Measurement and control is everything

"There's a saying in a variety of different fields, but especially in optics, that if you can't measure it, you can't make it," says Brown. "Being able to do good measurements is always a prerequisite to being able to do precise design and precise manufacturing.'

Especially when trying to send beams of light through multiple optical fiber cores at once. The quality of what comes out the other end depends on being able to measure and control the polarization states — the orientation and elliptical properties of the "wiggle" in the electric field — in each of those beams. Otherwise, when the beams are combined at the end, "you're going to get all kinds of random effects associated with the focal spot," Brown says.

For example, lens-less endoscopes and high-power laser amplifiers using multi-core fibers require that the multiple beams have identical properties in order to generate highly intense, localized beams.

Alonso, Brown, and their collaborators have come up with a relatively inexpensive device to capture the polarization states of laser beams as they are emitted from each of multiple cores. The device converts those polarization states into spatial shapes — or "polarization signatures" — that can be recorded on camera, then quantitatively analyzed. Called a stress engineered optical element (SEO), the device consists of a cylindrical glass window and an optical filter similar to those used in 3-D movies, placed between a fiber bundle and a camera. The researchers say it that can be integrated into any imaging system.

"To the best of our knowledge, this technique provides the first and fastest measurement of the polarization state of light traversing more than 100 independent fiber cores in a multicore fiber bundle," Alonso says. "Meanwhile, this method allowed us to characterize how polarization is scrambled by the fibers, especially when the fibers are twisted or distorted.
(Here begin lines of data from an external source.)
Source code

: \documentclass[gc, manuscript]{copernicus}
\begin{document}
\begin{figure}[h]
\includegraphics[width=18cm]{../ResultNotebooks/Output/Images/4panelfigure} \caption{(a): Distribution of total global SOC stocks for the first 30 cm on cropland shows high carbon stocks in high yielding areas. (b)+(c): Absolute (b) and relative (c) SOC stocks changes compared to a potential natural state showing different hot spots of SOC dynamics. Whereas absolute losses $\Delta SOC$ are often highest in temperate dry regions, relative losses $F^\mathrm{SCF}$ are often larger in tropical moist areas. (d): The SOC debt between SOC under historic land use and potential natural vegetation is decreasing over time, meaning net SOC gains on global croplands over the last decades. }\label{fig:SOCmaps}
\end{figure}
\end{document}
We found that the polarization state of light is surprisingly robust to manipulation of the fibers."

By measuring the polarization states of multiple beams at once, the device opens the door to creating a feedback loop to adjust polarization at the input, so that all the beams will be identical at output. "You could do real-time corrections," Brown said.

Read more here about their project, "Single-Shot Polarimetry Imaging of Multicore Fibers."


This image from A Jewel in the Crown, a history of the Institute of Optics edited by Carlos Stroud, shows Brian O'Brien, at left, with Institute faculty member Gordon Milne. O'Brien, who was director of the Institute from 1938 to 1951, was among several Institute faculty members who have served as president of the Optical Society.

OSA and Rochester

When World War I demonstrated America's over-reliance on German optical instruments and expertise, members of the growing optical industry in Rochester formed what they hoped would be the first local section of a national society to promote optics in this country.

OSA formed the following year. OSA founders were part of the advisory committee that led to the creation of the Institute of Optics as the nation's first academic program in optics. The Institute has granted nearly half of all optics degrees in the United States, and many of its faculty and alumni have played key leadership roles in OSA. Of OSA's 81 presidents, 20 have been current or former Institute faculty members and/or alumni. Two others were University physics alumni.

An exhibition, City of Light: Rochester and the History of Optics, is on view through December 31 in the Department of Rare Books and Special Collections.